Une seule petite réserve : difficile de voir à la fois le huis-clos de ce compartiment où a lieu la scène originale et l’écran… Mais ce spectacle tout à fait séduisant, au texte bien écrit qui évoque sans doute pas mal de choses au public, est d’une rigueur absolue et osons un gros mot : populaire. » Que le public de cette petite salle bourrée un dimanche après-midi (cela fait toujours du bien comme l’ont souligné les directeurs du Théâtre 14 qui l’ont avec juste raison accueilli), a été longuement applaudi.
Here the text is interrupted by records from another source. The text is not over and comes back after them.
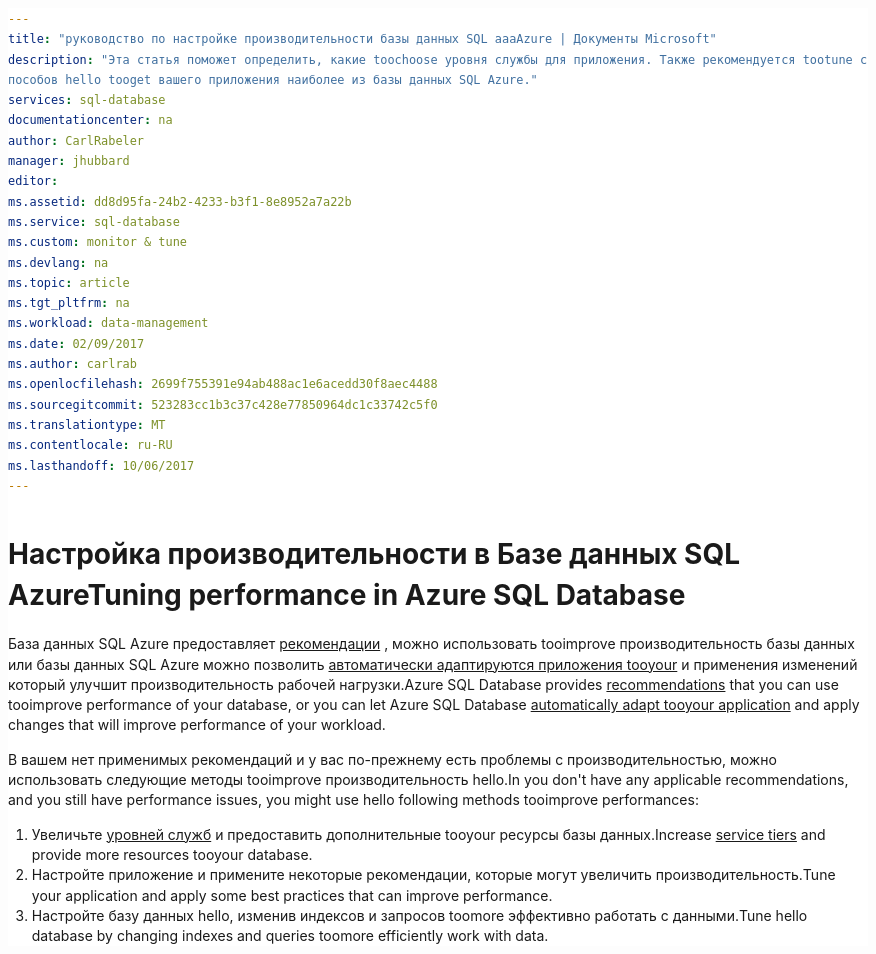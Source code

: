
 ```yaml
---
title: "руководство по настройке производительности базы данных SQL aaaAzure | Документы Microsoft"
description: "Эта статья поможет определить, какие toochoose уровня службы для приложения. Также рекомендуется tootune способов hello tooget вашего приложения наиболее из базы данных SQL Azure."
services: sql-database
documentationcenter: na
author: CarlRabeler
manager: jhubbard
editor: 
ms.assetid: dd8d95fa-24b2-4233-b3f1-8e8952a7a22b
ms.service: sql-database
ms.custom: monitor & tune
ms.devlang: na
ms.topic: article
ms.tgt_pltfrm: na
ms.workload: data-management
ms.date: 02/09/2017
ms.author: carlrab
ms.openlocfilehash: 2699f755391e94ab488ac1e6acedd30f8aec4488
ms.sourcegitcommit: 523283cc1b3c37c428e77850964dc1c33742c5f0
ms.translationtype: MT
ms.contentlocale: ru-RU
ms.lasthandoff: 10/06/2017
---
```

# <a name="tuning-performance-in-azure-sql-database"></a><span data-ttu-id="89db4-104">Настройка производительности в Базе данных SQL Azure</span><span class="sxs-lookup"><span data-stu-id="89db4-104">Tuning performance in Azure SQL Database</span></span>

<span data-ttu-id="89db4-105">База данных SQL Azure предоставляет [рекомендации](sql-database-advisor.md) , можно использовать tooimprove производительность базы данных или базы данных SQL Azure можно позволить [автоматически адаптируются приложения tooyour](sql-database-automatic-tuning.md) и применения изменений который улучшит производительность рабочей нагрузки.</span><span class="sxs-lookup"><span data-stu-id="89db4-105">Azure SQL Database provides [recommendations](sql-database-advisor.md) that you can use tooimprove performance of your database, or you can let Azure SQL Database [automatically adapt tooyour application](sql-database-automatic-tuning.md) and apply changes that will improve performance of your workload.</span></span>

<span data-ttu-id="89db4-106">В вашем нет применимых рекомендаций и у вас по-прежнему есть проблемы с производительностью, можно использовать следующие методы tooimprove производительность hello.</span><span class="sxs-lookup"><span data-stu-id="89db4-106">In you don't have any applicable recommendations, and you still have performance issues, you might use hello following methods tooimprove performances:</span></span>
1. <span data-ttu-id="89db4-107">Увеличьте [уровней служб](sql-database-service-tiers.md) и предоставить дополнительные tooyour ресурсы базы данных.</span><span class="sxs-lookup"><span data-stu-id="89db4-107">Increase [service tiers](sql-database-service-tiers.md) and provide more resources tooyour database.</span></span>
2. <span data-ttu-id="89db4-108">Настройте приложение и примените некоторые рекомендации, которые могут увеличить производительность.</span><span class="sxs-lookup"><span data-stu-id="89db4-108">Tune your application and apply some best practices that can improve performance.</span></span> 
3. <span data-ttu-id="89db4-109">Настройте базу данных hello, изменив индексов и запросов toomore эффективно работать с данными.</span><span class="sxs-lookup"><span data-stu-id="89db4-109">Tune hello database by changing indexes and queries toomore efficiently work with data.</span></span>
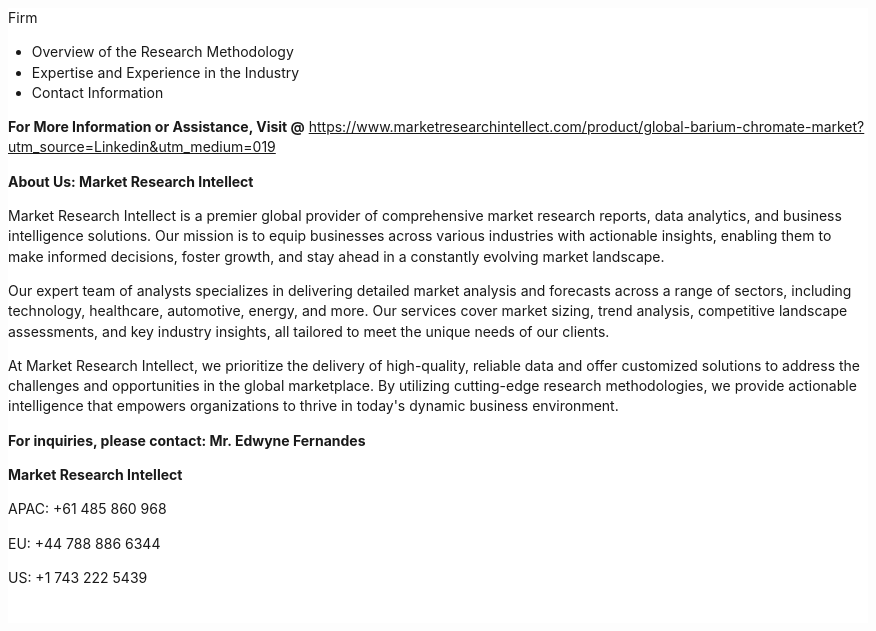 Firm</strong></p><ul><li>Overview of the Research Methodology</li><li>Expertise and Experience in the Industry</li><li>Contact Information</li></ul></div><div class="article-main__content" data-test-id="publishing-text-block"><p><span class="font-[700]"><strong>For More Information or Assistance, Visit @</strong>&nbsp;<a href="https://www.marketresearchintellect.com/product/global-barium-chromate-market?utm_source=Linkedin&utm_medium=019">https://www.marketresearchintellect.com/product/global-barium-chromate-market?utm_source=Linkedin&utm_medium=019</a></span></p><p><strong>About Us: Market Research Intellect</strong></p><p>Market Research Intellect is a premier global provider of comprehensive market research reports, data analytics, and business intelligence solutions. Our mission is to equip businesses across various industries with actionable insights, enabling them to make informed decisions, foster growth, and stay ahead in a constantly evolving market landscape.</p><p>Our expert team of analysts specializes in delivering detailed market analysis and forecasts across a range of sectors, including technology, healthcare, automotive, energy, and more. Our services cover market sizing, trend analysis, competitive landscape assessments, and key industry insights, all tailored to meet the unique needs of our clients.</p><p>At Market Research Intellect, we prioritize the delivery of high-quality, reliable data and offer customized solutions to address the challenges and opportunities in the global marketplace. By utilizing cutting-edge research methodologies, we provide actionable intelligence that empowers organizations to thrive in today's dynamic business environment.</p><p><strong>For inquiries, please contact: Mr. Edwyne Fernandes</strong></p><p><strong>Market Research Intellect</strong></p><p>APAC: +61 485 860 968</p><p>EU: +44 788 886 6344</p><p>US: +1 743 222 5439</p></div><div class="article-main__content" data-test-id="publishing-text-block">&nbsp;</div>

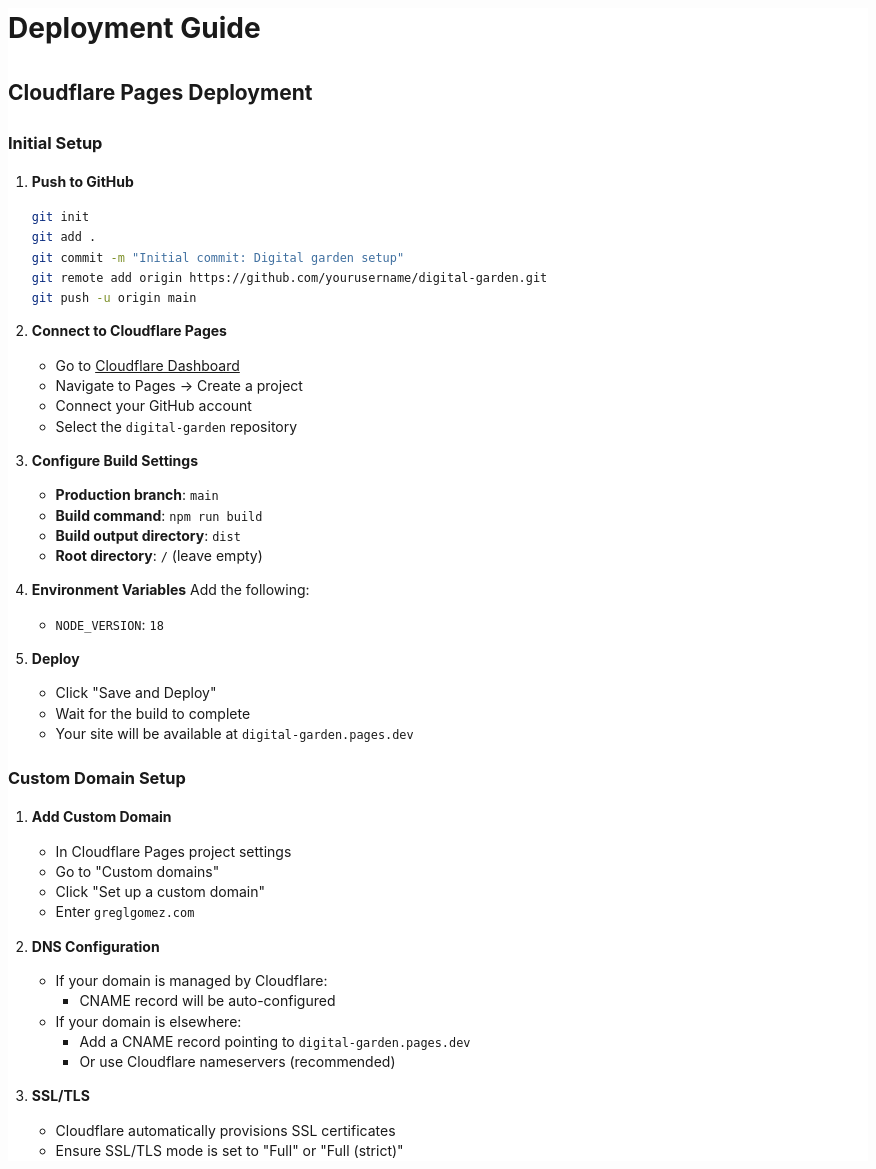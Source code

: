 # Deployment Guide

## Cloudflare Pages Deployment

### Initial Setup

1. **Push to GitHub**
   ```bash
   git init
   git add .
   git commit -m "Initial commit: Digital garden setup"
   git remote add origin https://github.com/yourusername/digital-garden.git
   git push -u origin main
   ```

2. **Connect to Cloudflare Pages**
   - Go to [Cloudflare Dashboard](https://dash.cloudflare.com/)
   - Navigate to Pages → Create a project
   - Connect your GitHub account
   - Select the `digital-garden` repository

3. **Configure Build Settings**
   - **Production branch**: `main`
   - **Build command**: `npm run build`
   - **Build output directory**: `dist`
   - **Root directory**: `/` (leave empty)

4. **Environment Variables**
   Add the following:
   - `NODE_VERSION`: `18`

5. **Deploy**
   - Click "Save and Deploy"
   - Wait for the build to complete
   - Your site will be available at `digital-garden.pages.dev`

### Custom Domain Setup

1. **Add Custom Domain**
   - In Cloudflare Pages project settings
   - Go to "Custom domains"
   - Click "Set up a custom domain"
   - Enter `greglgomez.com`

2. **DNS Configuration**
   - If your domain is managed by Cloudflare:
     - CNAME record will be auto-configured
   - If your domain is elsewhere:
     - Add a CNAME record pointing to `digital-garden.pages.dev`
     - Or use Cloudflare nameservers (recommended)

3. **SSL/TLS**
   - Cloudflare automatically provisions SSL certificates
   - Ensure SSL/TLS mode is set to "Full" or "Full (strict)"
Si vous habitez Valence ou aux alentours, ne ratez pas ce spectacle que nous espérons voir revenir un jour à Paris…
Philippe du Vignal
Le spectacle a été créé en Drôme et Ardèche, du 21 septembre au 13 octobre et joué au Théâtre 14, 40 avenue Marc Sangnier, Paris (XIV ème) du 30 novembre au 12 décembre.
Comédie de Valence (Drôme), du 17 au 20 janvier.
Et du 7 au 10 avril, La Filature-Scène Nationale de Mulhouse. (Haut-Rhin).